The Panthers also signed Noel Acciari, a defensive-minded winger who is likely to anchor Florida’s fourth line after helping the Boston Bruins reach the 2019 Stanley Cup Final.
But Bobrovsky was the big-ticket signing as he was given a seven-year, $70-million contract.
“I think it’s his athleticism,” Connolly said when asked what makes Bobrovsky special. “He’s super quick.
“He also really takes care of himself. That’s known around the league about him — that he prepares like none other. He’s always been a tough goalie to score on. He’s a true pro and super-talented.”
Had the Panthers sported even league-average goaltending this past season, they likely would’ve made the playoffs.
Instead, Roberto Luongo had a 3.12 goals-against average and then retired at age 40, and James Reimer (3.09 GAA) was traded.
Luongo, a sure Hall of Famer, won 35 games in 2015-2016 but had 18 victories or fewer in each of the past three years as injuries took a toll.
Reimer, 31, also backtracked the past two years.
“To me, Bob is a top-three goaltender in the league,” Panthers broadcaster Steve Goldstein said. “He can steal — as we saw against Tampa — an entire series.”
Goldstein referenced Columbus’ first-round playoff sweep of Tampa Bay this past April.
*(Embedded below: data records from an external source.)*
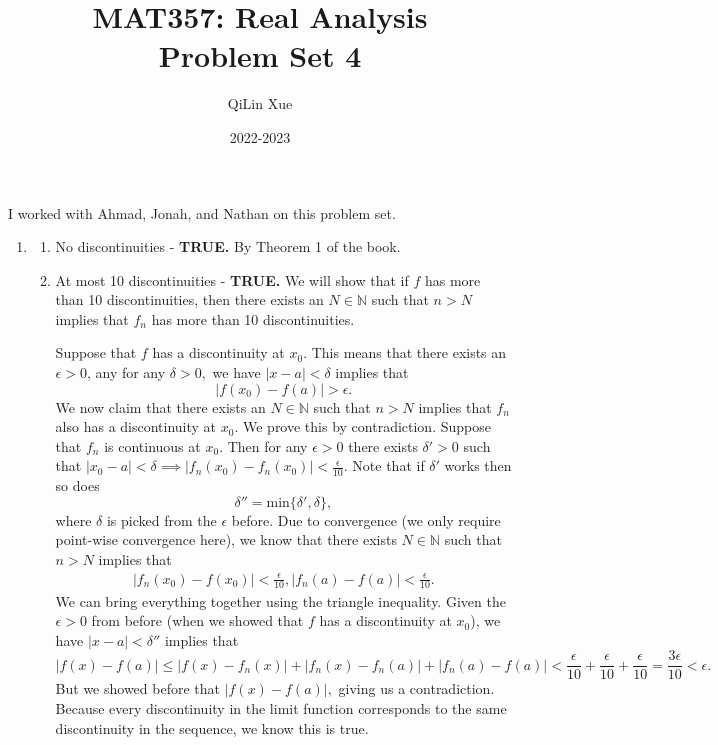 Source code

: \documentclass{article}
\title{\vspace{-2cm}MAT357: Real Analysis \\ Problem Set 4}
\author{QiLin Xue}
\date{2022-2023}
\numberwithin{equation}{section}
\begin{document}
\maketitle
I worked with Ahmad, Jonah, and Nathan on this problem set.
\begin{enumerate}
    \item \begin{enumerate}[label=(\alph*)]
        \item No discontinuities - \textbf{TRUE.} By Theorem 1 of the book.
        \item At most 10 discontinuities - \textbf{TRUE.} We will show that if $f$ has more than 10 discontinuities, then there exists an $N\in \mathbb{N}$ such that $n>N$ implies that $f_n$ has more than 10 discontinuities.
        
        Suppose that $f$ has a discontinuity at $x_0$. This means that there exists an $\epsilon > 0$, any for any $\delta > 0,$ we have $|x-a|<\delta$ implies that 
        \begin{equation}
            |f(x_0)-f(a)| > \epsilon.
        \end{equation}
        We now claim that there exists an $N\in \mathbb{N}$ such that $n>N$ implies that $f_n$ also has a discontinuity at $x_0.$ We prove this by contradiction. Suppose that $f_n$ is continuous at $x_0.$ Then for any $\epsilon > 0$ there exists $\delta' > 0$ such that $|x_0-a|<\delta \implies |f_n(x_0)-f_n(x_0)|< \frac{\epsilon}{10}.$ Note that if $\delta'$ works then so does 
        \begin{equation}
            \delta'' = \text{min}\{\delta',\delta\},
        \end{equation}
        where $\delta$ is picked from the $\epsilon$ before. Due to convergence (we only require point-wise convergence here), we know that there exists $N\in \mathbb{N}$ such that $n>N$ implies that 
        \begin{align}
            |f_n(x_0)- f(x_0)| < \frac{\epsilon}{10},|f_n(a)- f(a)| < \frac{\epsilon}{10}.
        \end{align}
        We can bring everything together using the triangle inequality. Given the $\epsilon > 0$ from before (when we showed that $f$ has a discontinuity at $x_0$), we have $|x-a|<\delta''$ implies that 
        \begin{equation}
            |f(x)-f(a)| \le |f(x) - f_n(x)| + |f_n(x) - f_n(a)| + |f_n(a) - f(a)| < \frac{\epsilon}{10} + \frac{\epsilon}{10} + \frac{\epsilon}{10} = \frac{3\epsilon}{10} < \epsilon.
        \end{equation}
        But we showed before that $ |f(x)-f(a)|,$ giving us a contradiction. Because every discontinuity in the limit function corresponds to the same discontinuity in the sequence, we know this is true.


\end{enumerate}
\end{enumerate}
\end{document}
The Lightning had tied an NHL record with 62 regular-season wins, yet Bobrovsky shut down that team, allowing only eight goals in four games.
“Bob doesn’t say anything,” Columbus coach John Tortorella told reporters during that series. “He just goes about his business.”
Bobrovsky, who turns 31 in September, was never drafted, likely because of the difficulty at the time in getting players to the NHL from Russia.
He was signed by the Philadelphia Flyers, but after being traded for a second-round pick and two fourths, Bobrovsky flourished in Columbus, where he twice won the Vezina Trophy as the NHL’s top goalie.
Now, he’s in South Florida, which he targeted for what could be the final stage of his career.
“It wasn’t a hard decision for me,” Bobrovsky said. “I decided last week. With the bright future this team has, a great coach [Joel Quenneville], great management, and a talented group of [players], I’m excited to be here. I think we can make something special here.”
Look for Bobrovsky to get about 65 starts this season, with the remaining 17 going to rookie Sam Montembeault. Bobrovsky has played more than 60 games in each of the past three years, posting a sterling 115-63-12 record during that span.
No other NHL goalie has won as many games as Bob during that time frame.
This past season, he went 37-24-1 with a league-best nine shutouts as well as a .913 save percentage and a 2.58 goals-against average.
But the Panthers’ hopes for improved defense go beyond Bobrovsky. Some of it will hinge on the new defensive system brought in by Quenneville, who has won three Stanley Cup titles and gives the franchise added credibility.
In addition, Stralman, Connolly, and Acciari will all play their defensive roles.
“I think it’s amazing the Panthers were able to fill the holes they had,” Goldstein said when asked about the free agents who were added. “They needed a goaltender. They needed more bite and grit, and Acciari solves that — he was great during Boston’s run to the Stanley Cup Final. They needed a little more size and scoring on the wing, and Connolly fills that. Connolly also works the boards and gets back defensively.
“And Stralman may be the unsung one in all of this because he’s a real pro, and he will help stabilize things defensively.
“I expect the defense to be improved for all those reasons.”